Troubles with Postal Calculation

Ugh, sorry about not posting anything in here for a week and a half. I haven't been terribly active, postally.

I wanted to tune in briefly to warn people away from using the postage stamp calculator I had formerly linked to. It's shite. It sounds like a good idea but it's shite. Here's the sitch: I'm sending a square postcard to Russia, and that entails one 98¢ stamp (int't rate) plus 13¢ (square card = manual processing), so, $1.11 in total. (Note: the post office does not print 13¢ stamps.)

I have stamps in these denominations: 10¢, 28¢, 37¢, 42¢, and 44¢. I entered all these into the postage calculator, and it's supposed to find the minimum number of stamps in combination to satisfy the postage requirements. It suggested two 44¢ stamps and three 10¢ stamps, coming to $1.18.

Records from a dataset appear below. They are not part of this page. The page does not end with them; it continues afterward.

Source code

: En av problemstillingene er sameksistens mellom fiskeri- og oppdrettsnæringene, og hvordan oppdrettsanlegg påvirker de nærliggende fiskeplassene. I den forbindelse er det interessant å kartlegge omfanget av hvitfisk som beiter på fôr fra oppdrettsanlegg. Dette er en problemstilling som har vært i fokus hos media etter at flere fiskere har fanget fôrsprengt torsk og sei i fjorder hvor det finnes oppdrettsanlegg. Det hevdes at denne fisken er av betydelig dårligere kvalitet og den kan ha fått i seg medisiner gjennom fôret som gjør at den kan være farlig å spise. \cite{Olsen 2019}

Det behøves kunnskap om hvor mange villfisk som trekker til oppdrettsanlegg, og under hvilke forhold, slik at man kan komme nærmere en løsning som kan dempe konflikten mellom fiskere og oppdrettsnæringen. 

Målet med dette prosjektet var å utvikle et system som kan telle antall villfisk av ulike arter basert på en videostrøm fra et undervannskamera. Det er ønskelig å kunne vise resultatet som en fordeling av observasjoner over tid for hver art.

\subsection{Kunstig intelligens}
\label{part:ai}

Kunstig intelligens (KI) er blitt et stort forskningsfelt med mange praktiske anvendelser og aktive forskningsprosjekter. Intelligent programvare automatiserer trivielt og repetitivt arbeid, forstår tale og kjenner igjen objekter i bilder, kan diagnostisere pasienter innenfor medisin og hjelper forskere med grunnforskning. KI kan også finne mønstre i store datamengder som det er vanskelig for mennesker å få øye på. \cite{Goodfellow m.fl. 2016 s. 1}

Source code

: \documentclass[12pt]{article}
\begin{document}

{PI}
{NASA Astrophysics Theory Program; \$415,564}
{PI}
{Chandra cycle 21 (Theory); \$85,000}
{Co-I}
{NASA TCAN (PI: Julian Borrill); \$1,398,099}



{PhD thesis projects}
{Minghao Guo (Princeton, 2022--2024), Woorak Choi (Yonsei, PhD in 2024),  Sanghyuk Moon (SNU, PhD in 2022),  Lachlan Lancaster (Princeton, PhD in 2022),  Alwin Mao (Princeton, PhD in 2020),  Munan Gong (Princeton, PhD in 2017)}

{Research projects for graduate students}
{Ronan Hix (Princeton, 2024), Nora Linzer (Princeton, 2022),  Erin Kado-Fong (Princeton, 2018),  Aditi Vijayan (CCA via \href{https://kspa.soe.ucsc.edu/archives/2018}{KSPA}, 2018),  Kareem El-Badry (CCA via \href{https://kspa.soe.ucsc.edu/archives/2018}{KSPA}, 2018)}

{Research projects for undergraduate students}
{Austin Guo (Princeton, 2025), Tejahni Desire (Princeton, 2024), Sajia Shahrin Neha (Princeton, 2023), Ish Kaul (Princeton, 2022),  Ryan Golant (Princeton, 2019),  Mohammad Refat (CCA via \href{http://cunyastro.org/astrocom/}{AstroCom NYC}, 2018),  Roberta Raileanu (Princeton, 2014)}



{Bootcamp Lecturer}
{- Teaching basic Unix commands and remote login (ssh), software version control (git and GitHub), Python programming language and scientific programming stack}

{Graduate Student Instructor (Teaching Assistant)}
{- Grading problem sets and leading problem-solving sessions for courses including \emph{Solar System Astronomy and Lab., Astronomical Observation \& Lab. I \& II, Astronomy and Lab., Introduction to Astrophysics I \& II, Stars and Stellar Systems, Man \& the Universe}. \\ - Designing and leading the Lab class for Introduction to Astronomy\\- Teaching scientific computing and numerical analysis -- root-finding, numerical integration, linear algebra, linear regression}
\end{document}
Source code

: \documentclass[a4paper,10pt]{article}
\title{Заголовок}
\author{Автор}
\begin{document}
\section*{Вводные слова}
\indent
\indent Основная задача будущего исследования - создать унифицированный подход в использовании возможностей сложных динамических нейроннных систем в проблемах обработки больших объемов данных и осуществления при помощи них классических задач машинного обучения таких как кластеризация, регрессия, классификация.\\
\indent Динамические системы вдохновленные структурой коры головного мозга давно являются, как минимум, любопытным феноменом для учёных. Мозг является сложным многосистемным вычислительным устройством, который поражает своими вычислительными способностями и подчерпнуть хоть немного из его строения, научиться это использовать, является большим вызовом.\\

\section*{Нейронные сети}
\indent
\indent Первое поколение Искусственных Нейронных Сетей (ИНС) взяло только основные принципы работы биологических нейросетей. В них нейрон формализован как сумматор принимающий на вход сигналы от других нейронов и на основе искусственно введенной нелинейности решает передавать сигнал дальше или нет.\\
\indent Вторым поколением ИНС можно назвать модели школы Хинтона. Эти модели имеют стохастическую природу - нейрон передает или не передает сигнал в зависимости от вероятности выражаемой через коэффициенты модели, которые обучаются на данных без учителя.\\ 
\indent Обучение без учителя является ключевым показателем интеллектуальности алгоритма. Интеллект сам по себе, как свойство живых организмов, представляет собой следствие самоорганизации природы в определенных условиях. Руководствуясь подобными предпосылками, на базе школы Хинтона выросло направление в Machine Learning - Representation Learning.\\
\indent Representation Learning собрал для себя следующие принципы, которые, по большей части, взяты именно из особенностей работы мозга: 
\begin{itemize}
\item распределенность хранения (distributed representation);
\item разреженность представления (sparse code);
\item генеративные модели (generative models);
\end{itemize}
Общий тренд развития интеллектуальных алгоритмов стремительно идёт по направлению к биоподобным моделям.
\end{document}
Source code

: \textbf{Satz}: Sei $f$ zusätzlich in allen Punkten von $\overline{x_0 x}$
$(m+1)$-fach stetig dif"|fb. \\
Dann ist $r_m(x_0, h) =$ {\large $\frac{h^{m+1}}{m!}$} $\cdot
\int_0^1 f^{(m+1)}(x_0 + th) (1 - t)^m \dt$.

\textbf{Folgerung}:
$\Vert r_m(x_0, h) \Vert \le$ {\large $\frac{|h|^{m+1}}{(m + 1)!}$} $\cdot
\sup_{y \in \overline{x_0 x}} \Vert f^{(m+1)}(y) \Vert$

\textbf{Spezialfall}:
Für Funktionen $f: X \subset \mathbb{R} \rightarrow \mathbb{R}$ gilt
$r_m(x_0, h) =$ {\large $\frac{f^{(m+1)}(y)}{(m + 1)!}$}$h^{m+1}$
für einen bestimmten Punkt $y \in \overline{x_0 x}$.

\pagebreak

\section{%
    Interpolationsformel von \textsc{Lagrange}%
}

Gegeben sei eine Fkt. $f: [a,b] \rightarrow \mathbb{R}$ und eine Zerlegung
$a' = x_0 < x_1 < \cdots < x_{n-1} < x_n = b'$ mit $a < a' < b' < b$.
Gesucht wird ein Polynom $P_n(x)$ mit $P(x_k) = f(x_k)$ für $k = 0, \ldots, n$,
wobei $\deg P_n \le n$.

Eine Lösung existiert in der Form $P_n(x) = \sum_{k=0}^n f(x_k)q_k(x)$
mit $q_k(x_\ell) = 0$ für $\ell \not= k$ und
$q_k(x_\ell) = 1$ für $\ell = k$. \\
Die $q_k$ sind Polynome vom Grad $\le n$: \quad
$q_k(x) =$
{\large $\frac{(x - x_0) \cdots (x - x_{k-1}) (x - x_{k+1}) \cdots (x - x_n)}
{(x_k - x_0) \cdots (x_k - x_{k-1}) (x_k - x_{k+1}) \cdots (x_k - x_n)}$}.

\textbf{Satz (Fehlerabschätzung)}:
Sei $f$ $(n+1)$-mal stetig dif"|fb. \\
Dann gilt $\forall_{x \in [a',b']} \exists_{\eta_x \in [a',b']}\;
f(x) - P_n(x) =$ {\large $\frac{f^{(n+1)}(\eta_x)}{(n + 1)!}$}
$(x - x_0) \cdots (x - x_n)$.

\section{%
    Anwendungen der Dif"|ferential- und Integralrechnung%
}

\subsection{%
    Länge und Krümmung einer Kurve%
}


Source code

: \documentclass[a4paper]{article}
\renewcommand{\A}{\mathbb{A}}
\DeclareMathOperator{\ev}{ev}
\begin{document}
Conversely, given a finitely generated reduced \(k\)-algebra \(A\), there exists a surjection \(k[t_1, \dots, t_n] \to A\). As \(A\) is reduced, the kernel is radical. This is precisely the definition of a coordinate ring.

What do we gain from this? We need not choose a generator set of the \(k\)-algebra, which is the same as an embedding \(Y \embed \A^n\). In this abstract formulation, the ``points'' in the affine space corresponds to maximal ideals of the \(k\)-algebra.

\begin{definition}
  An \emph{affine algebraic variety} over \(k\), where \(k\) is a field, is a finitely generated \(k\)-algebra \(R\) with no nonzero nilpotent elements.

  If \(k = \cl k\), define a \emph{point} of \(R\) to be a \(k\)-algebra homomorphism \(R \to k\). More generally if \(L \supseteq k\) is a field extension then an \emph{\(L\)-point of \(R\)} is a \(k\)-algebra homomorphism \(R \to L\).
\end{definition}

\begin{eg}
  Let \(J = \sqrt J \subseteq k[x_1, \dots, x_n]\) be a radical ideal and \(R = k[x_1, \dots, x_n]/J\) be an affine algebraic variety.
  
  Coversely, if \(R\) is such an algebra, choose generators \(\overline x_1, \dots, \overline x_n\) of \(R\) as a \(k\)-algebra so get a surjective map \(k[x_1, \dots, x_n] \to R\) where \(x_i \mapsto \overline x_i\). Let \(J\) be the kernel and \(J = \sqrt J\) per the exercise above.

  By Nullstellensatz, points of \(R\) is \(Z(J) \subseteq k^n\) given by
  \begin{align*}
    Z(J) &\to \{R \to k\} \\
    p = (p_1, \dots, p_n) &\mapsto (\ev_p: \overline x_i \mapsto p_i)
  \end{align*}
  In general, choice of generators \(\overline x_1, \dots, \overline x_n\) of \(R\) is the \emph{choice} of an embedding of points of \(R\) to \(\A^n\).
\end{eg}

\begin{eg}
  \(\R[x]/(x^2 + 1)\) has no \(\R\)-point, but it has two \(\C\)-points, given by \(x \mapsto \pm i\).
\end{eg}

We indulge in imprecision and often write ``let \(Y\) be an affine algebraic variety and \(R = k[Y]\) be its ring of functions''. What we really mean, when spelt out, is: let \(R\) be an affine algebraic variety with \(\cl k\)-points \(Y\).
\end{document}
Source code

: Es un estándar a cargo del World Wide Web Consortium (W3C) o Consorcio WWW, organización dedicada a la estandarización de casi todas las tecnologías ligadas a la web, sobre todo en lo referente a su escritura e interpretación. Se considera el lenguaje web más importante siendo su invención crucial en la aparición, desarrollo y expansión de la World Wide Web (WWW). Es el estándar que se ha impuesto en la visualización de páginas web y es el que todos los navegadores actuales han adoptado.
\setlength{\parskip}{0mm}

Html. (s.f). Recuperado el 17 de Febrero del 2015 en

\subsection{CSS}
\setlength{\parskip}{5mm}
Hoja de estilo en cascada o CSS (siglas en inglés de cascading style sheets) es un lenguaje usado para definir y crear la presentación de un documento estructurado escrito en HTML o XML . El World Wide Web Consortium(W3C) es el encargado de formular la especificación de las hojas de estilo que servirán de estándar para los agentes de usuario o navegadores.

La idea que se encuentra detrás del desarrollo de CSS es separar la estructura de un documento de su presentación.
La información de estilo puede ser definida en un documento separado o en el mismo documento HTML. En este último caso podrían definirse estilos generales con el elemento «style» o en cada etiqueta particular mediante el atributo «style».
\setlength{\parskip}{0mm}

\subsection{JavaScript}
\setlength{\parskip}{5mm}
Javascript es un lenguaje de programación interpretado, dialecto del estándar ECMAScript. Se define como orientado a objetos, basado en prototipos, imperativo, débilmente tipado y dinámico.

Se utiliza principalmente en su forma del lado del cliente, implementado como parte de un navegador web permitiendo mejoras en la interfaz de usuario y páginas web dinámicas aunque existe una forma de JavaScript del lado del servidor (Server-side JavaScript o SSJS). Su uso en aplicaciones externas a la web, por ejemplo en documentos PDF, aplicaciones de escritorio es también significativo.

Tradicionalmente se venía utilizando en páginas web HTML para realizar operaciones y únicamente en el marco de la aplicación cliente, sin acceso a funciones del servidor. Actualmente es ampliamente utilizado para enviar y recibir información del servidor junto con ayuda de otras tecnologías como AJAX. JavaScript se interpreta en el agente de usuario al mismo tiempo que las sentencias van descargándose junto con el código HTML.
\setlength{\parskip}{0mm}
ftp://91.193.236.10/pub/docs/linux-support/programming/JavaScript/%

Except I put two 37¢ stamps on by accident, then realized that a 10¢ stamp and a 28¢ stamp would come to $1.12--only one cent over! The postage calculator would have made me waste six more cents beyond that. And you might scoff at the difference of six cents, but why would you spend any money you didn't have to?

So don't bother with that postage stamp calculator. Actually, it's probably better for my mind (in terms of Alzheimer's prevention) to just figure out my own postage solutions. It could be a riddle, and I like riddles.